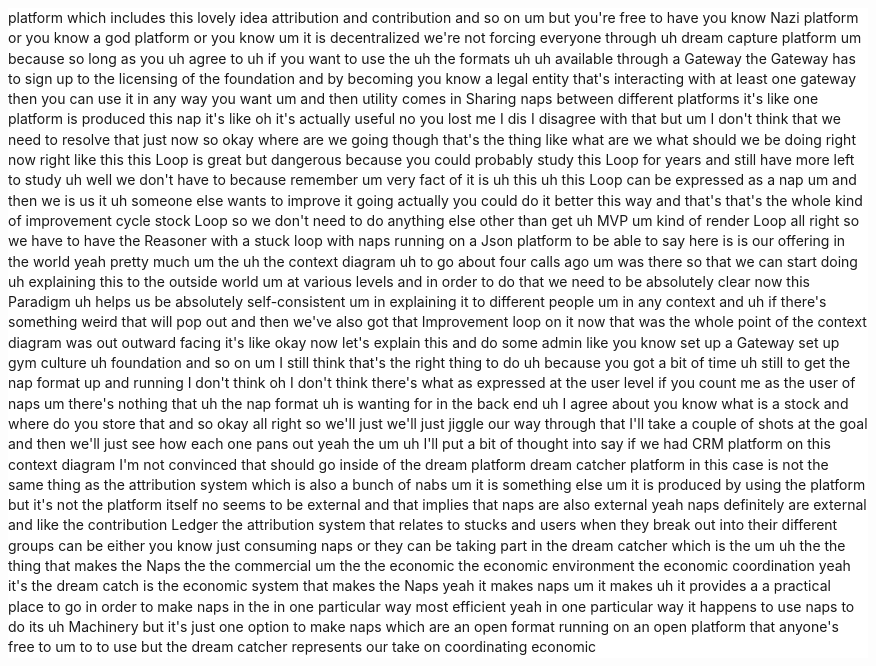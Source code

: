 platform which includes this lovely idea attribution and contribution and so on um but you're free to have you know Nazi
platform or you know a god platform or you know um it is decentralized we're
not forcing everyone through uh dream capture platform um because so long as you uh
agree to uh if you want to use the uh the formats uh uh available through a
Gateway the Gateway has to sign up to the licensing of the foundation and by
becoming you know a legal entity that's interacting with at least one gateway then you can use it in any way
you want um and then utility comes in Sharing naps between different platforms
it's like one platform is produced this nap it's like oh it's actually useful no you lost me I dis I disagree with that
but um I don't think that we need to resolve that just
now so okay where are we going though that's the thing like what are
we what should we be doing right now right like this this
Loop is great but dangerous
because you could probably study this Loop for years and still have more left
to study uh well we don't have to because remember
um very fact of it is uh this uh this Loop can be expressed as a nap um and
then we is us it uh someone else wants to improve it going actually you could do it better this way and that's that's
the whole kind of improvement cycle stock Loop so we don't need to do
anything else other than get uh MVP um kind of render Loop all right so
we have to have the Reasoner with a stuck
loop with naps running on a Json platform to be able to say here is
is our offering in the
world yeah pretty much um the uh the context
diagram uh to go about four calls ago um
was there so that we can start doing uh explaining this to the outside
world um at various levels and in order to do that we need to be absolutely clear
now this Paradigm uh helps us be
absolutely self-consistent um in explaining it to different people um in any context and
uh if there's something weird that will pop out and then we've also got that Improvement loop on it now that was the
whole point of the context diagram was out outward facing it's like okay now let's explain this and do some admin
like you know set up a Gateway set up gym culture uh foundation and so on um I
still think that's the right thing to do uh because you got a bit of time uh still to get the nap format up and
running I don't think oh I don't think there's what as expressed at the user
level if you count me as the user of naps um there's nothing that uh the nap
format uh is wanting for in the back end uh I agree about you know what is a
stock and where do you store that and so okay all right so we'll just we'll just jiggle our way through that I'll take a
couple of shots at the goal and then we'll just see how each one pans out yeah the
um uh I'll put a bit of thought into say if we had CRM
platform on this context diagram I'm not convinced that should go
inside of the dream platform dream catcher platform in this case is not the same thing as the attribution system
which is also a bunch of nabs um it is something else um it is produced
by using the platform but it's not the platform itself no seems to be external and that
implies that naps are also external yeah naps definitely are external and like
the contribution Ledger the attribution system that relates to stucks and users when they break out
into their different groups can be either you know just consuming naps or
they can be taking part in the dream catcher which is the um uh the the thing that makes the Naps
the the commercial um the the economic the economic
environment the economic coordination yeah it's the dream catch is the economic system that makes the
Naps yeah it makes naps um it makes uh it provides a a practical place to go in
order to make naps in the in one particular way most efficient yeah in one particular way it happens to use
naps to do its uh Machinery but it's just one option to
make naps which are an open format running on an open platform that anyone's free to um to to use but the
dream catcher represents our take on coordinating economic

********

Once the pictures are set aside, give the rest of the listing again exactly.

Source code

: platform which includes this lovely idea attribution and contribution and so on um but you're free to have you know Nazi
platform or you know a god platform or you know um it is decentralized we're
not forcing everyone through uh dream capture platform um because so long as you uh
agree to uh if you want to use the uh the formats uh uh available through a
Gateway the Gateway has to sign up to the licensing of the foundation and by
becoming you know a legal entity that's interacting with at least one gateway then you can use it in any way
you want um and then utility comes in Sharing naps between different platforms
it's like one platform is produced this nap it's like oh it's actually useful no you lost me I dis I disagree with that
but um I don't think that we need to resolve that just
now so okay where are we going though that's the thing like what are
we what should we be doing right now right like this this
Loop is great but dangerous
because you could probably study this Loop for years and still have more left
to study uh well we don't have to because remember
um very fact of it is uh this uh this Loop can be expressed as a nap um and
then we is us it uh someone else wants to improve it going actually you could do it better this way and that's that's
the whole kind of improvement cycle stock Loop so we don't need to do
anything else other than get uh MVP um kind of render Loop all right so
we have to have the Reasoner with a stuck
loop with naps running on a Json platform to be able to say here is
is our offering in the
world yeah pretty much um the uh the context
diagram uh to go about four calls ago um
was there so that we can start doing uh explaining this to the outside
world um at various levels and in order to do that we need to be absolutely clear
now this Paradigm uh helps us be
absolutely self-consistent um in explaining it to different people um in any context and
uh if there's something weird that will pop out and then we've also got that Improvement loop on it now that was the
whole point of the context diagram was out outward facing it's like okay now let's explain this and do some admin
like you know set up a Gateway set up gym culture uh foundation and so on um I
still think that's the right thing to do uh because you got a bit of time uh still to get the nap format up and
running I don't think oh I don't think there's what as expressed at the user
level if you count me as the user of naps um there's nothing that uh the nap
format uh is wanting for in the back end uh I agree about you know what is a
stock and where do you store that and so okay all right so we'll just we'll just jiggle our way through that I'll take a
couple of shots at the goal and then we'll just see how each one pans out yeah the
um uh I'll put a bit of thought into say if we had CRM
platform on this context diagram I'm not convinced that should go
inside of the dream platform dream catcher platform in this case is not the same thing as the attribution system
which is also a bunch of nabs um it is something else um it is produced
by using the platform but it's not the platform itself no seems to be external and that
implies that naps are also external yeah naps definitely are external and like
the contribution Ledger the attribution system that relates to stucks and users when they break out
into their different groups can be either you know just consuming naps or
they can be taking part in the dream catcher which is the um uh the the thing that makes the Naps
the the commercial um the the economic the economic
environment the economic coordination yeah it's the dream catch is the economic system that makes the
Naps yeah it makes naps um it makes uh it provides a a practical place to go in
order to make naps in the in one particular way most efficient yeah in one particular way it happens to use
naps to do its uh Machinery but it's just one option to
make naps which are an open format running on an open platform that anyone's free to um to to use but the
dream catcher represents our take on coordinating economic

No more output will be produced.